Please join us for the NLP Seminar this Monday, Oct 31 at 3:30pm in 202 South Hall. All are welcome!
Speaker: Jiwei Li (Stanford)
Title: Teaching Machines to Converse
Recent neural networks models present both new opportunities and new challenges for developing conversational agents. In this talk, I will describe how we have advanced this line of research by addressing four different issues in neural dialogue generation: (1) overcoming the overwhelming prevalence of dull responses (e.g., “I don’t know”) generated from neural models; (2) enforcing speaker consistency; (3) applying reinforcement learning to foster sustained dialogue interactions. (4) How to teach a bot to interact with users and ask questions about things that he does not know.

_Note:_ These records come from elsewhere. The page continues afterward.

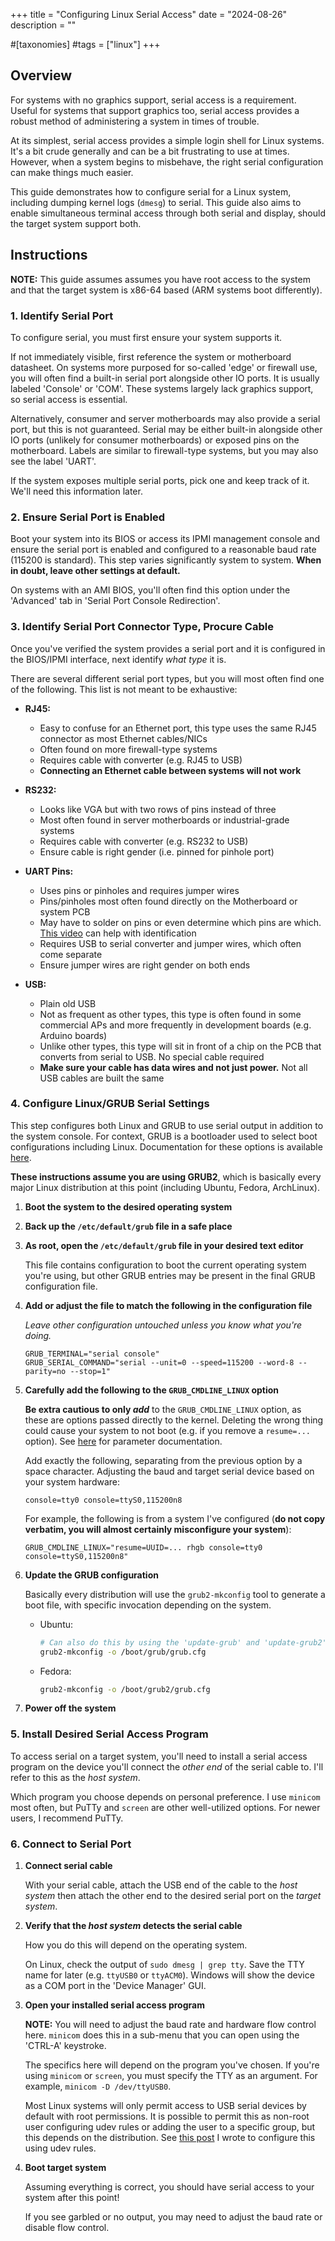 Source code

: +++
title = "Configuring Linux Serial Access"
date = "2024-08-26"
description = ""

#[taxonomies]
#tags = ["linux"]
+++

## Overview

For systems with no graphics support, serial access is a requirement. Useful for systems that support graphics too, serial access provides a robust method of administering a system in times of trouble.

At its simplest, serial access provides a simple login shell for Linux systems. It's a bit crude generally and can be a bit frustrating to use at times. However, when a system begins to misbehave, the right serial configuration can make things much easier.

This guide demonstrates how to configure serial for a Linux system, including dumping kernel logs (`dmesg`) to serial. This guide also aims to enable simultaneous terminal access through both serial and display, should the target system support both.

## Instructions

**NOTE:** This guide assumes assumes you have root access to the system and that the target system is x86-64 based (ARM systems boot differently).

### 1\. Identify Serial Port

To configure serial, you must first ensure your system supports it.

If not immediately visible, first reference the system or motherboard datasheet. On systems more purposed for so-called 'edge' or firewall use, you will often find a built-in serial port alongside other IO ports. It is usually labeled 'Console' or 'COM'. These systems largely lack graphics support, so serial access is essential.

Alternatively, consumer and server motherboards may also provide a serial port, but this is not guaranteed. Serial may be either built-in alongside other IO ports (unlikely for consumer motherboards) or exposed pins on the motherboard. Labels are similar to firewall-type systems, but you may also see the label 'UART'.

If the system exposes multiple serial ports, pick one and keep track of it. We'll need this information later.

### 2\. Ensure Serial Port is Enabled

Boot your system into its BIOS or access its IPMI management console and ensure the serial port is enabled and configured to a reasonable baud rate (115200 is standard). This step varies significantly system to system. **When in doubt, leave other settings at default.**

On systems with an AMI BIOS, you'll often find this option under the 'Advanced' tab in 'Serial Port Console Redirection'.

### 3\. Identify Serial Port Connector Type, Procure Cable

Once you've verified the system provides a serial port and it is configured in the BIOS/IPMI interface, next identify _what type_ it is.

There are several different serial port types, but you will most often find one of the following. This list is not meant to be exhaustive:

- **RJ45:**

  - Easy to confuse for an Ethernet port, this type uses the same RJ45 connector as most Ethernet cables/NICs
  - Often found on more firewall-type systems
  - Requires cable with converter (e.g. RJ45 to USB)
  - **Connecting an Ethernet cable between systems will not work**

- **RS232:**

  - Looks like VGA but with two rows of pins instead of three
  - Most often found in server motherboards or industrial-grade systems
  - Requires cable with converter (e.g. RS232 to USB)
  - Ensure cable is right gender (i.e. pinned for pinhole port)

- **UART Pins:**

  - Uses pins or pinholes and requires jumper wires
  - Pins/pinholes most often found directly on the Motherboard or system PCB
  - May have to solder on pins or even determine which pins are which. [This video](https://www.youtube.com/watch?v=ZmZuKA-Rst0) can help with identification
  - Requires USB to serial converter and jumper wires, which often come separate
  - Ensure jumper wires are right gender on both ends

- **USB:**
  - Plain old USB
  - Not as frequent as other types, this type is often found in some commercial APs and more frequently in development boards (e.g. Arduino boards)
  - Unlike other types, this type will sit in front of a chip on the PCB that converts from serial to USB. No special cable required
  - **Make sure your cable has data wires and not just power.** Not all USB cables are built the same

### 4\. Configure Linux/GRUB Serial Settings

This step configures both Linux and GRUB to use serial output in addition to the system console. For context, GRUB is a bootloader used to select boot configurations including Linux. Documentation for these options is available [here](https://www.gnu.org/software/grub/manual/grub/html_node/Simple-configuration.html).

**These instructions assume you are using GRUB2**, which is basically every major Linux distribution at this point (including Ubuntu, Fedora, ArchLinux).

1. **Boot the system to the desired operating system**
2. **Back up the `/etc/default/grub` file in a safe place**
3. **As root, open the `/etc/default/grub` file in your desired text editor**

   This file contains configuration to boot the current operating system you're using, but other GRUB entries may be present in the final GRUB configuration file.

4. **Add or adjust the file to match the following in the configuration file**

   _Leave other configuration untouched unless you know what you're doing._

   ```
   GRUB_TERMINAL="serial console"
   GRUB_SERIAL_COMMAND="serial --unit=0 --speed=115200 --word-8 --parity=no --stop=1"
   ```

5. **Carefully add the following to the `GRUB_CMDLINE_LINUX` option**

   **Be extra cautious to only _add_** to the `GRUB_CMDLINE_LINUX` option, as these are options passed directly to the kernel. Deleting the wrong thing could cause your system to not boot (e.g. if you remove a `resume=...` option). See [here](https://www.kernel.org/doc/html/latest/admin-guide/kernel-parameters.html) for parameter documentation.

   Add exactly the following, separating from the previous option by a space character. Adjusting the baud and target serial device based on your system hardware:

   ```
   console=tty0 console=ttyS0,115200n8
   ```

   For example, the following is from a system I've configured (**do not copy verbatim, you will almost certainly misconfigure your system**):

   ```
   GRUB_CMDLINE_LINUX="resume=UUID=... rhgb console=tty0 console=ttyS0,115200n8"
   ```

6. **Update the GRUB configuration**

   Basically every distribution will use the `grub2-mkconfig` tool to generate a boot file, with specific invocation depending on the system.

   - Ubuntu:

     ```Bash
     # Can also do this by using the 'update-grub' and 'update-grub2' utilities
     grub2-mkconfig -o /boot/grub/grub.cfg
     ```

   - Fedora:

     ```Bash
     grub2-mkconfig -o /boot/grub2/grub.cfg
     ```

7. **Power off the system**

### 5\. Install Desired Serial Access Program

To access serial on a target system, you'll need to install a serial access program on the device you'll connect the _other end_ of the serial cable to. I'll refer to this as the _host system_.

Which program you choose depends on personal preference. I use `minicom` most often, but PuTTy and `screen` are other well-utilized options. For newer users, I recommend PuTTy.

### 6\. Connect to Serial Port

1. **Connect serial cable**

   With your serial cable, attach the USB end of the cable to the _host system_ then attach the other end to the desired serial port on the _target system_.

2. **Verify that the _host system_ detects the serial cable**

   How you do this will depend on the operating system.

   On Linux, check the output of `sudo dmesg | grep tty`. Save the TTY name for later (e.g. `ttyUSB0` or `ttyACM0`). Windows will show the device as a COM port in the 'Device Manager' GUI.

3. **Open your installed serial access program**

   **NOTE:** You will need to adjust the baud rate and hardware flow control here. `minicom` does this in a sub-menu that you can open using the 'CTRL-A' keystroke.

   The specifics here will depend on the program you've chosen. If you're using `minicom` or `screen`, you must specify the TTY as an argument. For example, `minicom -D /dev/ttyUSB0`.

   Most Linux systems will only permit access to USB serial devices by default with root permissions. It is possible to permit this as non-root user configuring udev rules or adding the user to a specific group, but this depends on the distribution. See [this post](@/blog/usb-serial.md) I wrote to configure this using udev rules.

4. **Boot target system**

   Assuming everything is correct, you should have serial access to your system after this point!

   If you see garbled or no output, you may need to adjust the baud rate or disable flow control.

Please join us for the NLP Seminar this Monday (Oct 17) at 3:30pm in 202 South Hall.
Speaker: Jacob Andreas (Berkeley)
Title: Reasoning about pragmatics with neural listeners and speakers
We present a model for contrastively describing scenes, in which context-specific behavior results from a combination of inference-driven pragmatics and learned semantics. Like previous learned approaches to language generation, our model uses a simple feature-driven architecture (here a pair of neural “listener” and “speaker” models) to ground language in the world. Like inference-driven approaches to pragmatics, our model actively reasons about listener behavior when selecting utterances. For training, our approach requires only ordinary captions, annotated without demonstration of the pragmatic behavior the model ultimately exhibits. In human evaluations on a referring expression game, our approach succeeds 81% of the time, compared to 69% using existing techniques.